If neither of those use cases is an issue than moving uninstall to the front of a transaction work queue should work just as well as tracking the files to prevent uninstallation of ones that were installed in this transaction. I just wanted to point them out because I lack the knowledge of whether either of those use cases exist or not.

Build time dependencies specified in pyproject.toml are installed in isolated environments (not the one the built package ends up being installed into), and erased after the build step. Python packaging also has no way to provide pre- and post-installation scripts. So the two problems you mentioned seem entirely non-existent to me.

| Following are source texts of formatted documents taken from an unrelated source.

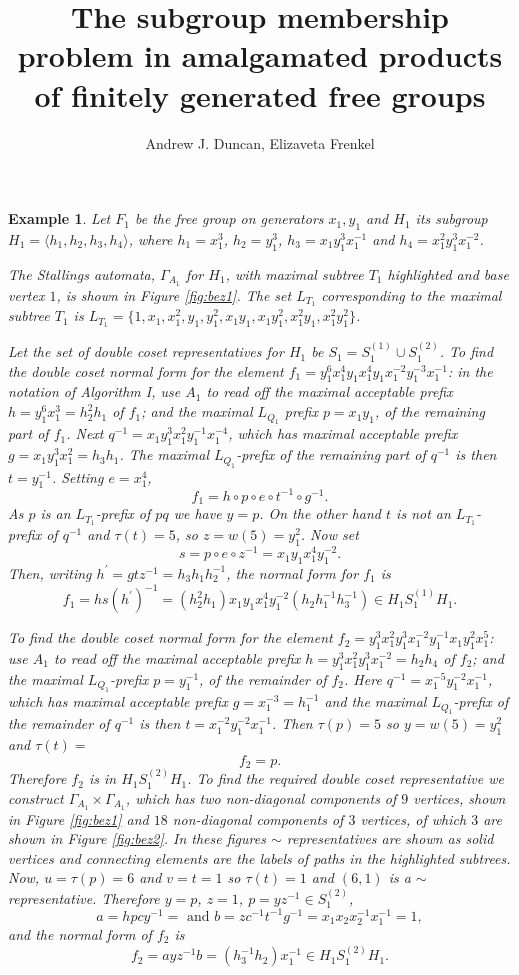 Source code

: \documentclass[a4paper,12pt]{article}
\title{The subgroup membership problem in amalgamated products of 
finitely generated free groups
}
\author{Andrew J. Duncan, Elizaveta Frenkel}
\newcommand{\G}{\Gamma }
\renewcommand{\t}{\tau }
\newtheorem{exam}[theorem]{Example}
\newenvironment{example}{\begin{exam} \rm}{\end{exam}}
\numberwithin{equation}{section}
\numberwithin{figure}{section}
\newcommand{\la}{\langle}
\newcommand{\ra}{\rangle}
\begin{document}
\begin{example}\label{ex:f_1}
Let $F_1$ be the free group on generators $x_1,y_1$ and $H_1$ its
subgroup $H_1=\la
h_1,h_2,h_3, h_4\ra$, where  $h_1= x_1^3$, $h_2=y_1^{3}$, 
$h_3=x_1y_1^{3}x_1^{-1}$ and $h_4=x_1^{2}y_1^{3}x_1^{-2}$. 

The Stallings automata, $\G_{A_1}$ for $H_1$,
with maximal subtree $T_1$ highlighted and base vertex $1$, is shown
in Figure \ref{fig:bez1}.
The set $L_{T_1}$ corresponding to the maximal subtree  $T_1$ is
 $L_{T_1}=\{1,x_1,x_1^{2},y_1, y_1^2, x_1y_1, x_1y_1^2, x_1^2y_1, x_1^2y_1^2 \}$.

Let the set of double coset representatives for $H_1$ be $S_1=S_1^{(1)}
\cup S_1^{(2)}$.
To find the double coset normal form for the element $f_1 =
y_1^6 x_1^4 y_1 x_1^4 y_1 x_1^{-2} y_1^{-3} x_1^{-1}$: 
in
the notation of Algorithm I, use
${A_1}$ to read off the maximal acceptable prefix 
$h=y_1^6 x_1^3=h_2^2h_1$ 
of $f_1$; and
the maximal $L_{Q_1}$ prefix $p=x_1y_1$, of the remaining part of $f_1$. Next
$q^{-1}=x_1y_1^3x_1^2y_1^{-1}x_1^{-4}$, which has maximal acceptable prefix
$g=x_1y_1^3x_1^2=h_3h_1$. The maximal $L_{Q_1}$-prefix of the remaining part of $q^{-1}$
is then $t=y_1^{-1}$. Setting $e=x_1^4$,
\[f_1=h\circ p\circ e\circ t^{-1}\circ g^{-1}.\]
As $p$ is an $L_{T_1}$-prefix of $pq$ we have $y=p$. On the other hand
$t$ is not an $L_{T_1}$-prefix of $q^{-1}$ and $\t(t)=5$, so $z=w(5)=y_1^{2}$.
Now set
\[s=p\circ e\circ z^{-1}=x_1y_1x_1^4y_1^{-2}.\]
Then, writing $h^\prime=gtz^{-1}=h_3h_1h_2^{-1}$, the normal form for $f_1$ is
\[f_1=hs(h^\prime)^{-1}=(h_2^{2}h_1)x_1y_1x_1^4y_1^{-2} (h_2h_1^{-1}h_3^{-1})\in H_1S_1^{(1)}H_1.\]

To find the double coset normal form for the element
$f_2=y_1^3x_1^2y_1^3x_1^{-2}y_1^{-1}x_1y_1^{2}x_1^5$: use
${A_1}$ to read off the maximal acceptable prefix 
  $h=y_1^3x_1^2y_1^3x_1^{-2}=h_2h_4$ of $f_2$;   and 
the maximal $L_{Q_1}$-prefix 
$p=y_1^{-1}$, 
of the remainder of $f_2$.
  Here 
$q^{-1}=x_1^{-5}y_1^{-2}x_1^{-1}$, which has maximal acceptable prefix 
$g=x_1^{-3}=h_1^{-1}$ and the maximal $L_{Q_1}$-prefix of the remainder
 of $q^{-1}$ is then $t=x_1^{-2}y_1^{-2}x_1^{-1}$. Then $\t(p)=5$ so $y=w(5)=y_1^2$ and 
$\t(t)=$
\[f_2=p.\]
Therefore $f_2$ is in $H_1S_1^{(2)}H_1$. To find the required
double coset representative we construct $\G_{A_1}\times
\G_{A_1}$, which has two non-diagonal components of $9$ vertices, shown in Figure \ref{fig:bez1} and $18$ non-diagonal components of $3$ vertices, of
which $3$ are shown in Figure \ref{fig:bez2}. In these figures 
$\sim$ representatives are  
shown as
solid vertices and  connecting elements are the labels of paths in the
highlighted subtrees.  
Now, $u=\t(p)=6$ and $v=t=1$ so $\t(t)=1$ and $(6,1)$  is a 
 $\sim$ representative. 
 Therefore $y=p$, $z=1$,
$p=yz^{-1}\in S_1^{(2)}$, 
\[a=hpcy^{-1}=
\textrm{ and } b=zc^{-1}t^{-1}g^{-1}=x_1 x_2 x_2^{-1} x_1^{-1}=1,\]
and the normal form of $f_2$ is
\[f_2=a yz^{-1} b=(h_3^{-1}h_2) x_1^{-1}\in H_1S_1^{(2)}H_1.\]
\end{example}
\end{document}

Cool. So yes, we should be able to add a simple transaction concept where uninstall of everything in the transaction is the first step and then install is the second step. (i say simple in comparison to system package manager's transaction concept but I do acknowledge that it's a big change from what pip currently does).

FFY00 commented

I think the first step here would be to get pip to error out on file conflicts. This seems fairly easy, just read RECORD and check if any of the files are already on the system. @pfmoore is this still difficult to integrate given pip's architecture?

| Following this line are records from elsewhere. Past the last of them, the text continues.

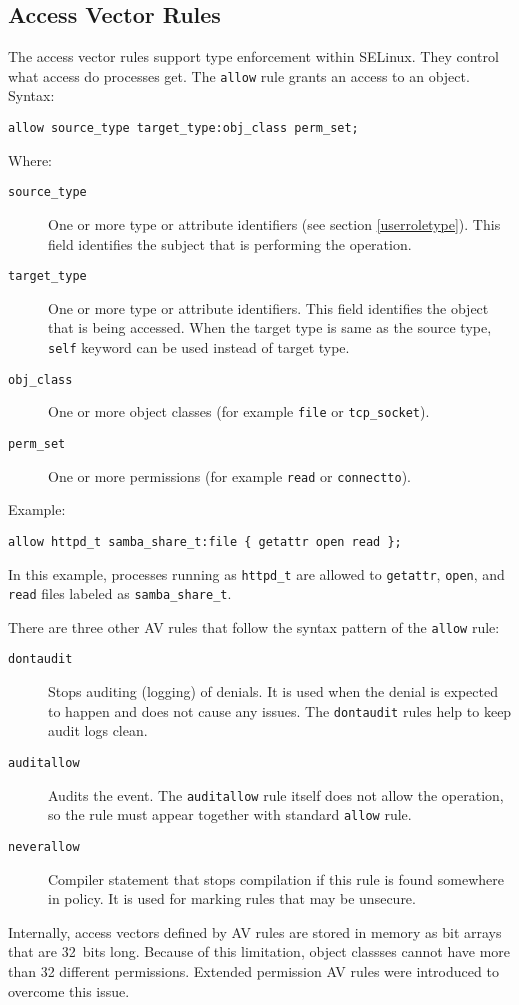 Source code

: \subsection{Access Vector Rules}
\label{avrules}
The access vector rules support type enforcement within SELinux. They control
what access do processes get. The \texttt{allow} rule grants an access to an
object. Syntax:
\begin{lstlisting}[language=te]
allow source_type target_type:obj_class perm_set;
\end{lstlisting}
Where:
\begin{description}
    \item [\texttt{source\_type}] One or more type or attribute identifiers (see
        section \ref{userroletype}). This field identifies the subject that is
        performing the operation.
    \item [\texttt{target\_type}] One or more type or attribute identifiers.
        This field identifies the object that is being accessed. When the
        target type is same as the source type, \texttt{self} keyword can be
        used instead of target type.
    \item [\texttt{obj\_class}] One or more object classes (for example
        \texttt{file} or \texttt{tcp\_socket}).
    \item [\texttt{perm\_set}] One or more permissions (for example
        \texttt{read} or \texttt{connectto}).
\end{description}
Example:
\begin{lstlisting}[language=te]
allow httpd_t samba_share_t:file { getattr open read };
\end{lstlisting}
In this example, processes running as \texttt{httpd\_t} are allowed to
\texttt{getattr}, \texttt{open}, and \texttt{read} files labeled as
\texttt{samba\_share\_t}.

There are three other AV rules that follow the syntax pattern of the
\texttt{allow} rule:
\begin{description}
    \item [\texttt{dontaudit}] Stops auditing (logging) of denials. It is used
        when the denial is expected to happen and does not cause any issues. The
        \texttt{dontaudit} rules help to keep audit logs clean.
    \item [\texttt{auditallow}] Audits the event. The \texttt{auditallow} rule
        itself does not allow the operation, so the rule must appear together
        with standard \texttt{allow} rule.
    \item [\texttt{neverallow}] Compiler statement that stops compilation if
        this rule is found somewhere in policy. It is used for marking rules
        that may be unsecure.
\end{description}
Internally, access vectors defined by AV rules are stored in memory as bit
arrays that are 32~bits long. Because of this limitation, object classses cannot
have more than 32 different permissions. Extended permission AV rules were
introduced to overcome this issue.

Uh, it’s not that simple, since file-overwriting is a needed feature for pkgutil- and pkg_resources-style namespaces. There are other (admittedly obscure) use cases, but legacy namespace packages alone is a good enough reason pip cannot ban overwriting easily, at least not before dropping Python 2 support and a long deprecation period allowing people to migrate.

fbidu commented

Hello all, a quick FYI - the current way to reproduce this bug is

pip install --user ansible==2.9.10
ANSIBLE_SKIP_CONFLICT_CHECK=1 pip install --user ansible==2.10.0a1

Because of ansible/ansible#70529

pip install --user ansible==2.9.10
ANSIBLE_SKIP_CONFLICT_CHECK=1 pip install --user ansible==2.10.0a1

ANSIBLE_SKIP_CONFLICT_CHECK=1 is not supposed to fix anything, just to assess the person launching the command has understood he will end up with a broken installation.

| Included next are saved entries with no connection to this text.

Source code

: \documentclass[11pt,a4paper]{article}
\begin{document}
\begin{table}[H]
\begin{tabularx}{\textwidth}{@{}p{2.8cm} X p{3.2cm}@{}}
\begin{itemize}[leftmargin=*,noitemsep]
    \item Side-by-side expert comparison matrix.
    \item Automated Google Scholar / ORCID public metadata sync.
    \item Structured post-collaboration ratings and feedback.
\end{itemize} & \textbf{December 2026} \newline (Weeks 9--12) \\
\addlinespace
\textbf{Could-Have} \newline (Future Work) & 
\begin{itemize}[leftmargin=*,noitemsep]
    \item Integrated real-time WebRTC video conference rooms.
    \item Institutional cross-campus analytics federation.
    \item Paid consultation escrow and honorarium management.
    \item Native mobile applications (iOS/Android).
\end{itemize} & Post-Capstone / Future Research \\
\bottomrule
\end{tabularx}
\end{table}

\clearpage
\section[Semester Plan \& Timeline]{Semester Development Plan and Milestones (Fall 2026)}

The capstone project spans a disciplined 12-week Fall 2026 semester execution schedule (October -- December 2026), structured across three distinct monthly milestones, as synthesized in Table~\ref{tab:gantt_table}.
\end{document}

@bmillemathias yes, but the previous repro doesn't fully demonstrate the problem anymore. And so @fbidu has correctly posted the new reproducer for whoever attempts to dig into it in the future.

fbidu commented

@bmillemathias yes, what @webknjaz said. I'm participating on the packaging sprint at EuroPython and was studying this issue to try to come up with a failing test case for #8579

Now that we dropped Python 2 (for a while now!) maybe it’s time to revisit this. There are two routes to take here:

  1. Error out if a package wants to override an already existing file.
  2. Make pip keep track of all installed paths and which package(s) each file belongs to. Only delete a file if a referencing packages are uninstalled.

Option 1 is obviously simpler, but also more restrictive and would potentially break existing use cases and cause user frustration.

@uranusjr I'm convinced that the better fix would be implementing transactions and splitting the removal stage from the installation. This way, when it's pre-calculated which packages need to be removed from disk, they all could be deleted first and only after that, the new package versions would be placed there.

@webknjaz Having properly transactional behaviour almost certainly would be an improvement. I hinted at that option in a previous comment, but as I said there, I suspect it would be a pretty large change. I don't know of anyone currently working on that, though, and I feel that we shouldn't dismiss the possibility of making a simpler fix in the meantime.

FWIW, if we ever end up working on this, I reckon we'd also want to consider how this interacts with #4625 -- it might make sense to solve them together.